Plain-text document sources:

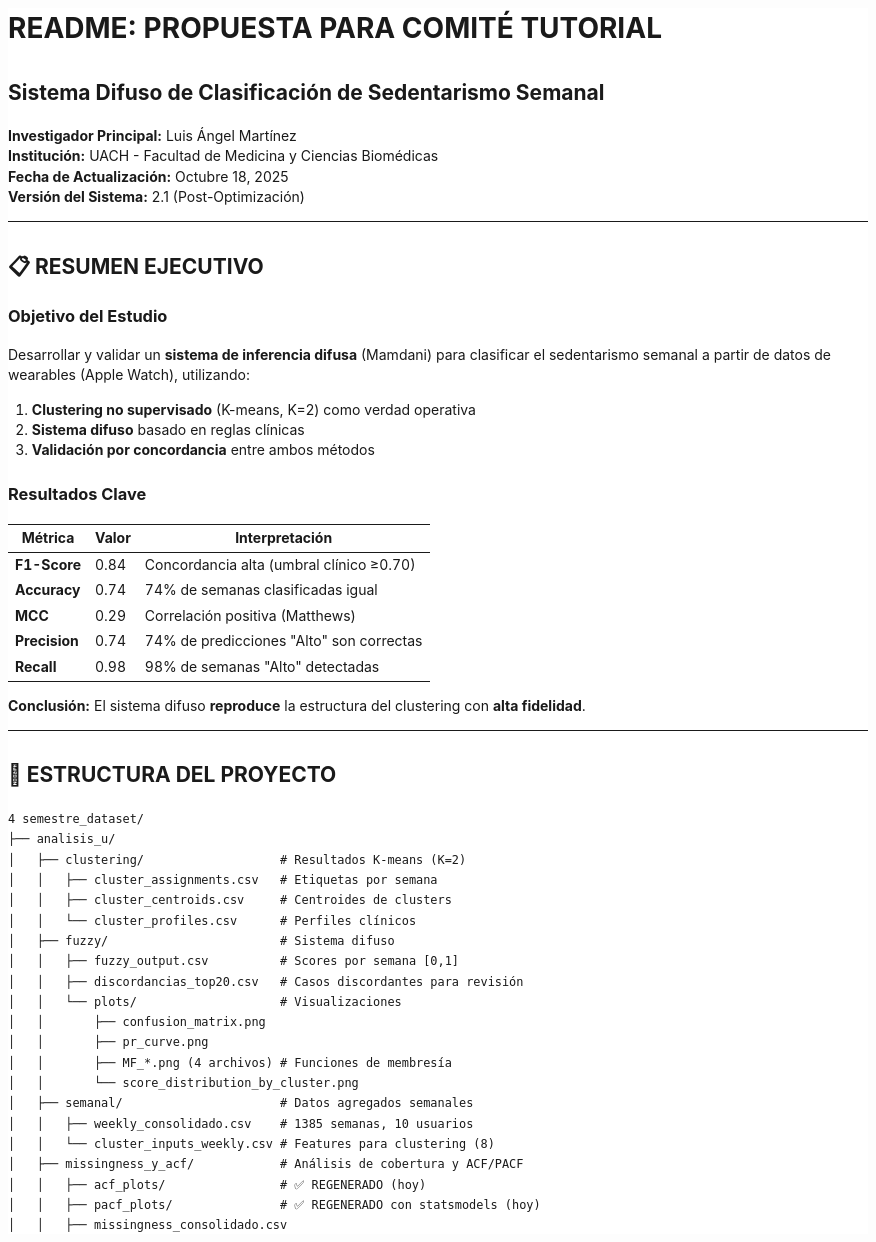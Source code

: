 # README: PROPUESTA PARA COMITÉ TUTORIAL
## Sistema Difuso de Clasificación de Sedentarismo Semanal

**Investigador Principal:** Luis Ángel Martínez  
**Institución:** UACH - Facultad de Medicina y Ciencias Biomédicas  
**Fecha de Actualización:** Octubre 18, 2025  
**Versión del Sistema:** 2.1 (Post-Optimización)

---

## 📋 RESUMEN EJECUTIVO

### **Objetivo del Estudio**

Desarrollar y validar un **sistema de inferencia difusa** (Mamdani) para clasificar el sedentarismo semanal a partir de datos de wearables (Apple Watch), utilizando:
1. **Clustering no supervisado** (K-means, K=2) como verdad operativa
2. **Sistema difuso** basado en reglas clínicas
3. **Validación por concordancia** entre ambos métodos

### **Resultados Clave**

| **Métrica** | **Valor** | **Interpretación** |
|-------------|-----------|-------------------|
| **F1-Score** | 0.84 | Concordancia alta (umbral clínico ≥0.70) |
| **Accuracy** | 0.74 | 74% de semanas clasificadas igual |
| **MCC** | 0.29 | Correlación positiva (Matthews) |
| **Precision** | 0.74 | 74% de predicciones "Alto" son correctas |
| **Recall** | 0.98 | 98% de semanas "Alto" detectadas |

**Conclusión:** El sistema difuso **reproduce** la estructura del clustering con **alta fidelidad**.

---

## 📂 ESTRUCTURA DEL PROYECTO

```
4 semestre_dataset/
├── analisis_u/
│   ├── clustering/                   # Resultados K-means (K=2)
│   │   ├── cluster_assignments.csv   # Etiquetas por semana
│   │   ├── cluster_centroids.csv     # Centroides de clusters
│   │   └── cluster_profiles.csv      # Perfiles clínicos
│   ├── fuzzy/                        # Sistema difuso
│   │   ├── fuzzy_output.csv          # Scores por semana [0,1]
│   │   ├── discordancias_top20.csv   # Casos discordantes para revisión
│   │   └── plots/                    # Visualizaciones
│   │       ├── confusion_matrix.png
│   │       ├── pr_curve.png
│   │       ├── MF_*.png (4 archivos) # Funciones de membresía
│   │       └── score_distribution_by_cluster.png
│   ├── semanal/                      # Datos agregados semanales
│   │   ├── weekly_consolidado.csv    # 1385 semanas, 10 usuarios
│   │   └── cluster_inputs_weekly.csv # Features para clustering (8)
│   ├── missingness_y_acf/            # Análisis de cobertura y ACF/PACF
│   │   ├── acf_plots/                # ✅ REGENERADO (hoy)
│   │   ├── pacf_plots/               # ✅ REGENERADO con statsmodels (hoy)
│   │   ├── missingness_consolidado.csv
```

Work order - Leaving the pictures out, give back each line above exactly.

Exercise response -
Source code

: # README: PROPUESTA PARA COMITÉ TUTORIAL
## Sistema Difuso de Clasificación de Sedentarismo Semanal

**Investigador Principal:** Luis Ángel Martínez  
**Institución:** UACH - Facultad de Medicina y Ciencias Biomédicas  
**Fecha de Actualización:** Octubre 18, 2025  
**Versión del Sistema:** 2.1 (Post-Optimización)

---

## 📋 RESUMEN EJECUTIVO

### **Objetivo del Estudio**

Desarrollar y validar un **sistema de inferencia difusa** (Mamdani) para clasificar el sedentarismo semanal a partir de datos de wearables (Apple Watch), utilizando:
1. **Clustering no supervisado** (K-means, K=2) como verdad operativa
2. **Sistema difuso** basado en reglas clínicas
3. **Validación por concordancia** entre ambos métodos

### **Resultados Clave**

| **Métrica** | **Valor** | **Interpretación** |
|-------------|-----------|-------------------|
| **F1-Score** | 0.84 | Concordancia alta (umbral clínico ≥0.70) |
| **Accuracy** | 0.74 | 74% de semanas clasificadas igual |
| **MCC** | 0.29 | Correlación positiva (Matthews) |
| **Precision** | 0.74 | 74% de predicciones "Alto" son correctas |
| **Recall** | 0.98 | 98% de semanas "Alto" detectadas |

**Conclusión:** El sistema difuso **reproduce** la estructura del clustering con **alta fidelidad**.

---

## 📂 ESTRUCTURA DEL PROYECTO

```
4 semestre_dataset/
├── analisis_u/
│   ├── clustering/                   # Resultados K-means (K=2)
│   │   ├── cluster_assignments.csv   # Etiquetas por semana
│   │   ├── cluster_centroids.csv     # Centroides de clusters
│   │   └── cluster_profiles.csv      # Perfiles clínicos
│   ├── fuzzy/                        # Sistema difuso
│   │   ├── fuzzy_output.csv          # Scores por semana [0,1]
│   │   ├── discordancias_top20.csv   # Casos discordantes para revisión
│   │   └── plots/                    # Visualizaciones
│   │       ├── confusion_matrix.png
│   │       ├── pr_curve.png
│   │       ├── MF_*.png (4 archivos) # Funciones de membresía
│   │       └── score_distribution_by_cluster.png
│   ├── semanal/                      # Datos agregados semanales
│   │   ├── weekly_consolidado.csv    # 1385 semanas, 10 usuarios
│   │   └── cluster_inputs_weekly.csv # Features para clustering (8)
│   ├── missingness_y_acf/            # Análisis de cobertura y ACF/PACF
│   │   ├── acf_plots/                # ✅ REGENERADO (hoy)
│   │   ├── pacf_plots/               # ✅ REGENERADO con statsmodels (hoy)
│   │   ├── missingness_consolidado.csv
```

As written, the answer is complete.